▶ [Exercise aim]:
Each line in the entries below that holds the word "cref" belongs in the answer.

--- --- ---

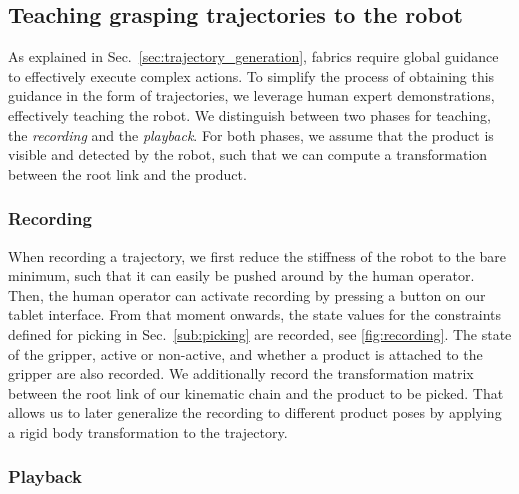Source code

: \subsection{Teaching grasping trajectories to the robot}
\label{sub:teaching}

As explained in Sec.~\ref{sec:trajectory_generation}, \ac{fabrics} require global guidance to effectively execute complex actions.
To simplify the process of obtaining this guidance in the form of trajectories, we leverage human expert demonstrations, effectively teaching the robot.
We distinguish between two
phases for teaching, the \textit{recording} and the
\textit{playback}. For both phases, we assume that the product
is visible and detected by the robot, such that we can
compute a transformation between the root link and the product.

\subsubsection{Recording}
When recording a trajectory, we first reduce the stiffness
of the robot to the bare minimum, such that it can easily be
pushed around by the human operator. Then, the human
operator can activate recording by pressing a button on our tablet interface. From that moment onwards, the state values \x{} for the
constraints defined for picking in Sec.~\cref{sub:picking}
are recorded, see \cref{fig:recording}.
The state of the gripper, active
or non-active, and whether a product is attached to the gripper
are also recorded.
We additionally record the
transformation matrix between the root link of our kinematic
chain and the product to be picked. That allows us to later
generalize the recording to different product poses by applying a rigid body transformation to the trajectory.


\subsubsection{Playback}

--- --- ---

▶ [Solved problem]:
constraints defined for picking in Sec.~\cref{sub:picking}
are recorded, see \cref{fig:recording}.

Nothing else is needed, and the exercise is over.